[Start of section]

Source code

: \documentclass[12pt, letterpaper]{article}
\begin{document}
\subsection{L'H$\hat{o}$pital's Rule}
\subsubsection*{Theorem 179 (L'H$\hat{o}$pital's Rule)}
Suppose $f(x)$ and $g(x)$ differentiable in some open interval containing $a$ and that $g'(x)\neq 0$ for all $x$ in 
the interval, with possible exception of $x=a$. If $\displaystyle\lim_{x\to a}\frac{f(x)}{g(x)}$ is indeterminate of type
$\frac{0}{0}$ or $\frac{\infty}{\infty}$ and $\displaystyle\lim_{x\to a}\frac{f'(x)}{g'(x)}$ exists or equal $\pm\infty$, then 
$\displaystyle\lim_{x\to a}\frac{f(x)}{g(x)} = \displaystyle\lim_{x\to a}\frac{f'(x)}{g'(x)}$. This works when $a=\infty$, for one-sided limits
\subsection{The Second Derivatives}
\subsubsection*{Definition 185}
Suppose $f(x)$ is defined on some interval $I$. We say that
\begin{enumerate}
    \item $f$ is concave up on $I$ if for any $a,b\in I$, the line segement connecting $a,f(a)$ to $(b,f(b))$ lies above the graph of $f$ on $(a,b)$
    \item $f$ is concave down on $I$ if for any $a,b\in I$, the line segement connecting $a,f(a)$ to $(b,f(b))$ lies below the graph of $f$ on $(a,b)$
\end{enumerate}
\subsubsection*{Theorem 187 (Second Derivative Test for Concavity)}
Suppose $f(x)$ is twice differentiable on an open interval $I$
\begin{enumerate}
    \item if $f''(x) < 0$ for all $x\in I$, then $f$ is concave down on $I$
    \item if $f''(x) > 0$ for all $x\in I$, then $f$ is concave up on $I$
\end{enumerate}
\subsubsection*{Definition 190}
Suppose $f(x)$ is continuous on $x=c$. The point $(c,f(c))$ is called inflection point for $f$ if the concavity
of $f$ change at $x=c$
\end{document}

[End of section]

[Assignment]: Scan the listing for the word "graph". Copy every line in which it appears.

[Expected output]:
    \item $f$ is concave up on $I$ if for any $a,b\in I$, the line segement connecting $a,f(a)$ to $(b,f(b))$ lies above the graph of $f$ on $(a,b)$
    \item $f$ is concave down on $I$ if for any $a,b\in I$, the line segement connecting $a,f(a)$ to $(b,f(b))$ lies below the graph of $f$ on $(a,b)$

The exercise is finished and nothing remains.